Maria del Pilar a 29 ans et c’est une force de la nature. Elle est coordinatrice de la Fondation Amazonia Viva, supervisant, dans la vallée de l’Alto Huayabamba, un programme de reboisement dans une ancienne zone de production de coca. La jeune femme fait partie de celles et ceux qui nous ont aidé à mettre en place le tournage au Pérou.

© Emmanuel Cappellin / Humankind Production

© Emmanuel Cappellin / Humankind Production

Toujours à nos côtés quand nous conduisions les interviews, nous finissons par lui demander de témoigner car nous sentons que, derrière sa carapace, se tiennent en elle de jolies choses. Une certaine pureté aussi. Mais nous discernons également l’appréhension qui l’habite. La veille, elle décide même de ne pas manger avec nous. Par crainte sans doute. Mais de qui, de quoi ?

Le lendemain matin, l’heure de l’interview arrive. Enjouée et le visage souriant, elle nous explique ce qu’elle souhaite transmettre  à ses enfants : le respect de la nature, les valeurs qui lui sont chères… Mais très vite, son visage se ferme. Puis Maria se met à pleurer. A chaudes larmes. La jeune femme souriante qui était avec nous quelques secondes auparavant a disparu. Elle est désormais repliée dans un chagrin qui la contracte, la serre, lui fait mal. Si Maria pleure, c’est qu’elle ne peut pas avoir d’enfants, et cela la bouleverse. Nous aussi.
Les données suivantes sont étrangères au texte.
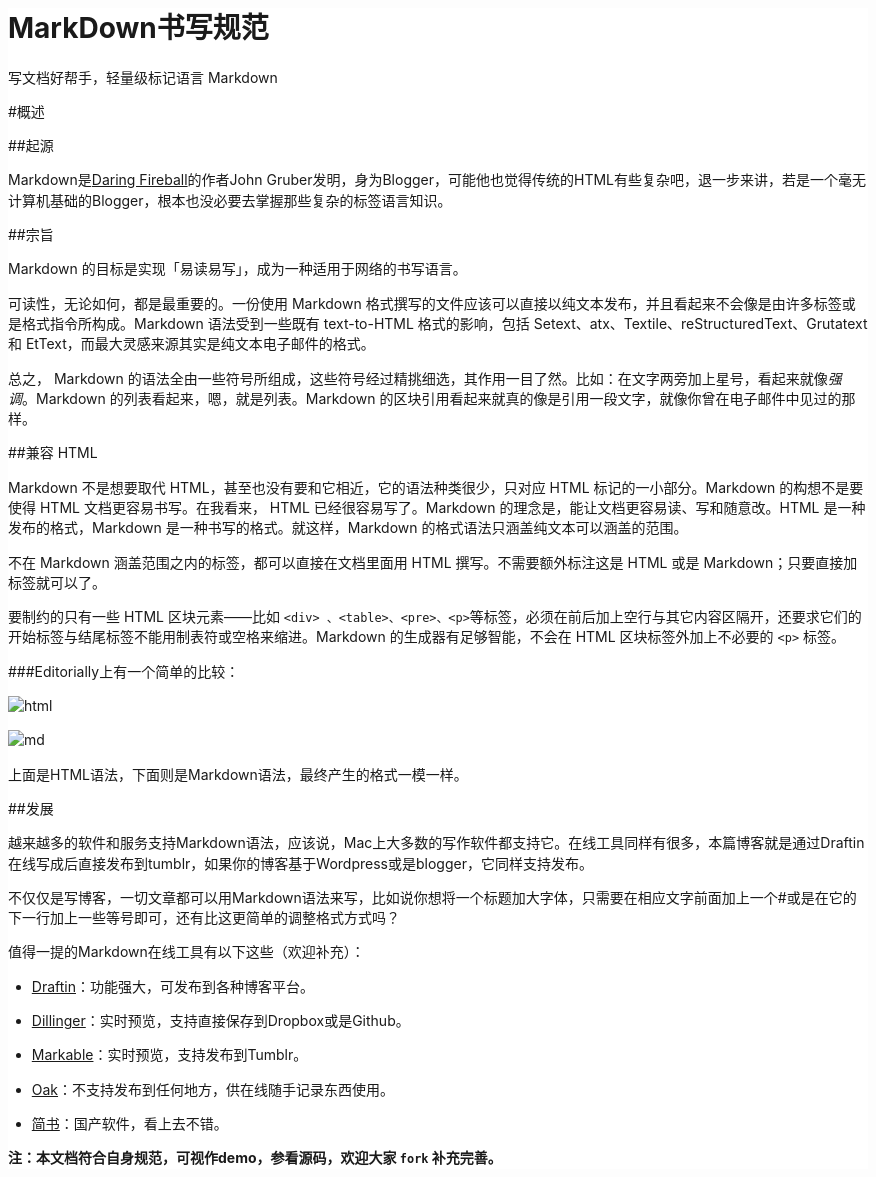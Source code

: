MarkDown书写规范
========

写文档好帮手，轻量级标记语言 Markdown

#概述

##起源

Markdown是[Daring Fireball](http://daringfireball.net/projects/markdown/syntax)的作者John Gruber发明，身为Blogger，可能他也觉得传统的HTML有些复杂吧，退一步来讲，若是一个毫无计算机基础的Blogger，根本也没必要去掌握那些复杂的标签语言知识。

##宗旨

Markdown 的目标是实现「易读易写」，成为一种适用于网络的书写语言。

可读性，无论如何，都是最重要的。一份使用 Markdown 格式撰写的文件应该可以直接以纯文本发布，并且看起来不会像是由许多标签或是格式指令所构成。Markdown 语法受到一些既有 text-to-HTML 格式的影响，包括 Setext、atx、Textile、reStructuredText、Grutatext 和 EtText，而最大灵感来源其实是纯文本电子邮件的格式。

总之， Markdown 的语法全由一些符号所组成，这些符号经过精挑细选，其作用一目了然。比如：在文字两旁加上星号，看起来就像*强调*。Markdown 的列表看起来，嗯，就是列表。Markdown 的区块引用看起来就真的像是引用一段文字，就像你曾在电子邮件中见过的那样。

##兼容 HTML

Markdown 不是想要取代 HTML，甚至也没有要和它相近，它的语法种类很少，只对应 HTML 标记的一小部分。Markdown 的构想不是要使得 HTML 文档更容易书写。在我看来， HTML 已经很容易写了。Markdown 的理念是，能让文档更容易读、写和随意改。HTML 是一种发布的格式，Markdown 是一种书写的格式。就这样，Markdown 的格式语法只涵盖纯文本可以涵盖的范围。

不在 Markdown 涵盖范围之内的标签，都可以直接在文档里面用 HTML 撰写。不需要额外标注这是 HTML 或是 Markdown；只要直接加标签就可以了。

要制约的只有一些 HTML 区块元素――比如 ``` <div> 、<table>、<pre>、<p> ```等标签，必须在前后加上空行与其它内容区隔开，还要求它们的开始标签与结尾标签不能用制表符或空格来缩进。Markdown 的生成器有足够智能，不会在 HTML 区块标签外加上不必要的 ```<p>``` 标签。

###Editorially上有一个简单的比较：

![html](http://blog-images.editorially.com.s3.amazonaws.com/content/text-editor.png)

![md](http://blog-images.editorially.com.s3.amazonaws.com/content/editorially.png)

上面是HTML语法，下面则是Markdown语法，最终产生的格式一模一样。


##发展

越来越多的软件和服务支持Markdown语法，应该说，Mac上大多数的写作软件都支持它。在线工具同样有很多，本篇博客就是通过Draftin在线写成后直接发布到tumblr，如果你的博客基于Wordpress或是blogger，它同样支持发布。

不仅仅是写博客，一切文章都可以用Markdown语法来写，比如说你想将一个标题加大字体，只需要在相应文字前面加上一个#或是在它的下一行加上一些等号即可，还有比这更简单的调整格式方式吗？

值得一提的Markdown在线工具有以下这些（欢迎补充）：

* [Draftin](https://draftin.com/)：功能强大，可发布到各种博客平台。

* [Dillinger](http://dillinger.io/)：实时预览，支持直接保存到Dropbox或是Github。

* [Markable](http://markable.in/)：实时预览，支持发布到Tumblr。

* [Oak](http://oakoutliner.com/)：不支持发布到任何地方，供在线随手记录东西使用。

* [简书](http://jianshu.io/)：国产软件，看上去不错。

**注：本文档符合自身规范，可视作demo，参看源码，欢迎大家 ```fork``` 补充完善。**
Les larmes de Maria del Pilar sont touchantes parce qu’on les imagine retenues depuis longtemps, parce qu’elles viennent de nulle part aussi, qu’elles coulent sur les joues de quelqu’un qui semble ne jamais  avoir appris à pleurer. Maria est de ces gens à qui l’on n’a jamais donné la chance ou le temps de sangloter, de ces personnes pour qui montrer ne serait-ce qu’une part de faiblesse est une chose totalement étrangère. C’est une jeune femme forte qui a l’habitude de se dévouer complètement aux autres. Nous le sentons: cela fait longtemps qu’elle attend ce moment de relâchement. Cet instant où elle pourrait se laisser aller. Enfin. Et il y a quelque chose de très touchant dans ce moment d’abandon.

Mais Maria l’annonce, l’affirme : elle s’adaptera. «  Il y a d’autres femmes qui ont des enfants mais qui ne les aiment pas, et peut-être que moi… Peut-être que je partagerai tout l’amour que j’ai avec l’un de ces enfants. Je partagerai mon amour. Tout, je lui donnerai tout. Et il aura quelqu’un qui l’aimera. Il se sentira entouré, protégé. Je donnerai cet amour à un enfant qui n’a pas de maman ».

Une fois le message à l’humanité délivré, les larmes ont séché, Maria est redevenue pilier.